Au-dessus de l’alcaide et du juiz de fora se trouvait le corregedor, un juge administrant un vaste territoire regroupant plusieurs concelhos, la comarque.
Les réformes d’Alphonse IV
L’évolution législative du roi Alphonse IV au XIVe siècle a changé la physionomie de la gouvernance des municipalités. Désormais, cinq ou plus « vedores » étaient choisis par le corregedor pour chaque concelho, formant ainsi le conseil municipal. Ces hommes-bons occupaient les principales charges. L’uniformisation de la gouvernance des municipalités pouvait enfin démarrer, permettant au roi d’obtenir plus de cohésion territoriale. En estompant les particularités locales, le peuple se sent toujours plus étranger à ses instances municipales.
Les autres postes municipaux étaient occupés par l’aristocratie locale, suivant des lois qui s’uniformisent pendant les XIV et XVe siècles. Les juges et conseillers municipaux étaient tirés au hasard parmi les voisins éligibles, c’est-à-dire l’oligarchie locale. Les mandats étaient d’un an, et ne pouvaient être renouvelés les deux années suivantes.
Ces différences sociales, où une oligarchie dominait les autorités municipales étaient moins visibles en milieu rural. L’isolement et le faible peuplement obligeaient les populations à plus de solidarité. Rien de tel en milieu urbain, où chaque groupe social luttait pour plus de reconnaissance. Ce fut le cas des artisans, qui parvinrent à se faire représenter dans les instances municipales au moins sur les sujets les concernant.
Les lois philippines lors de l’occupation espagnole achevèrent d’éloigner totalement des postes municipaux ceux qui n’étaient pas membres de l’oligarchie locale. Dorénavant, seuls pouvaient être élus des personnes dont les parents et grands-parents avaient eux aussi exercé une charge municipale.

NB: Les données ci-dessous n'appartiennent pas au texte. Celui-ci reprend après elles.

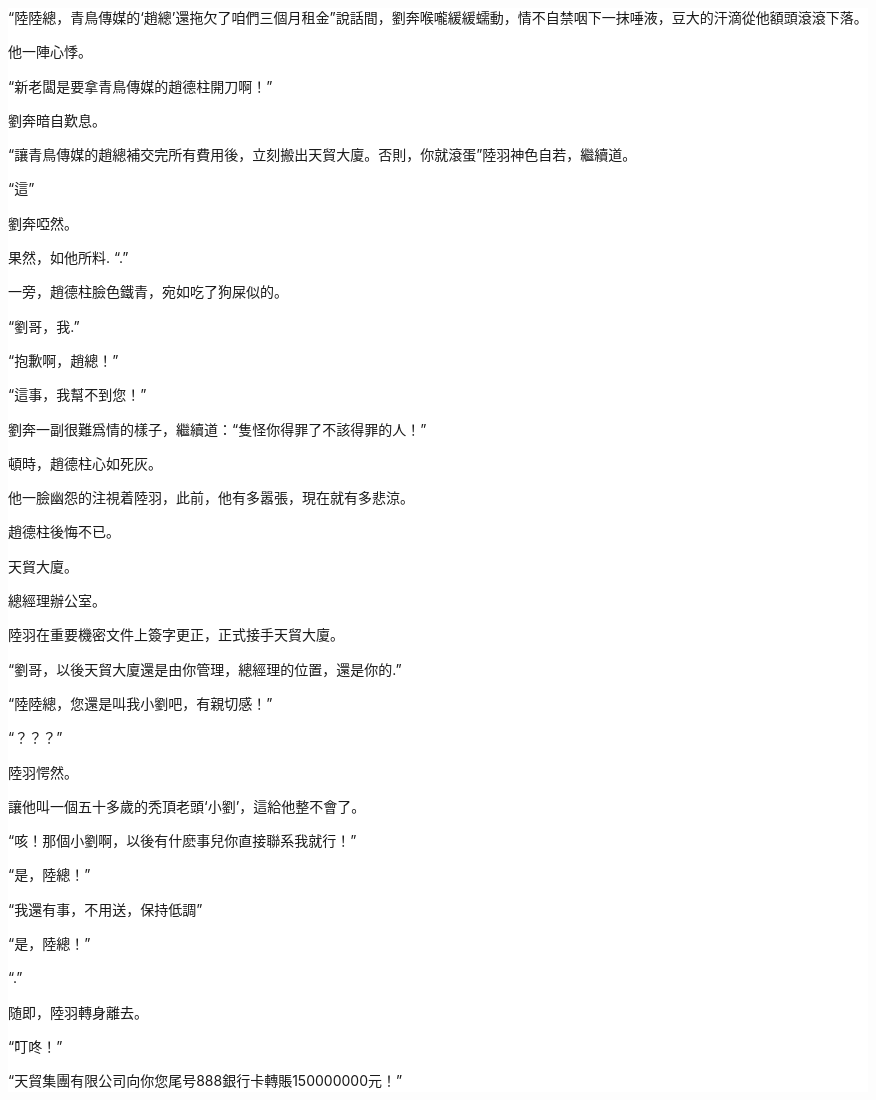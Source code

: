 “陸陸總，青鳥傳媒的‘趙總’還拖欠了咱們三個月租金”說話間，劉奔喉嚨緩緩蠕動，情不自禁咽下一抹唾液，豆大的汗滴從他額頭滾滾下落。

他一陣心悸。

“新老闆是要拿青鳥傳媒的趙德柱開刀啊！”

劉奔暗自歎息。

“讓青鳥傳媒的趙總補交完所有費用後，立刻搬出天貿大廈。否則，你就滾蛋”陸羽神色自若，繼續道。

“這”

劉奔啞然。

果然，如他所料.
“.”

一旁，趙德柱臉色鐵青，宛如吃了狗屎似的。

“劉哥，我.”

“抱歉啊，趙總！”

“這事，我幫不到您！”

劉奔一副很難爲情的樣子，繼續道：“隻怪你得罪了不該得罪的人！”

頓時，趙德柱心如死灰。

他一臉幽怨的注視着陸羽，此前，他有多嚣張，現在就有多悲涼。

趙德柱後悔不已。

天貿大廈。

總經理辦公室。

陸羽在重要機密文件上簽字更正，正式接手天貿大廈。

“劉哥，以後天貿大廈還是由你管理，總經理的位置，還是你的.”

“陸陸總，您還是叫我小劉吧，有親切感！”

“？？？”

陸羽愕然。

讓他叫一個五十多歲的秃頂老頭‘小劉’，這給他整不會了。

“咳！那個小劉啊，以後有什麽事兒你直接聯系我就行！”

“是，陸總！”

“我還有事，不用送，保持低調”

“是，陸總！”

“.”

随即，陸羽轉身離去。

“叮咚！”

“天貿集團有限公司向你您尾号888銀行卡轉賬150000000元！”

Le municipalisme portugais, nous venons de le voir, est le fruit d’un long processus, d’abord autonome, puis favorisé par le pouvoir royal en contrepoids face aux seigneurs. C’était la solution trouvée par les peuples qui devaient vivre sur des terres dévastées par l’instabilité de la guerre de Reconquête. Aujourd’hui encore, les dates d’octroi du fors au Moyen Âge sont considérées comme étant les dates fondatrices de la ville, ou plutôt, des autorités municipales, signe de leur importance fondamentale dans l’histoire locale.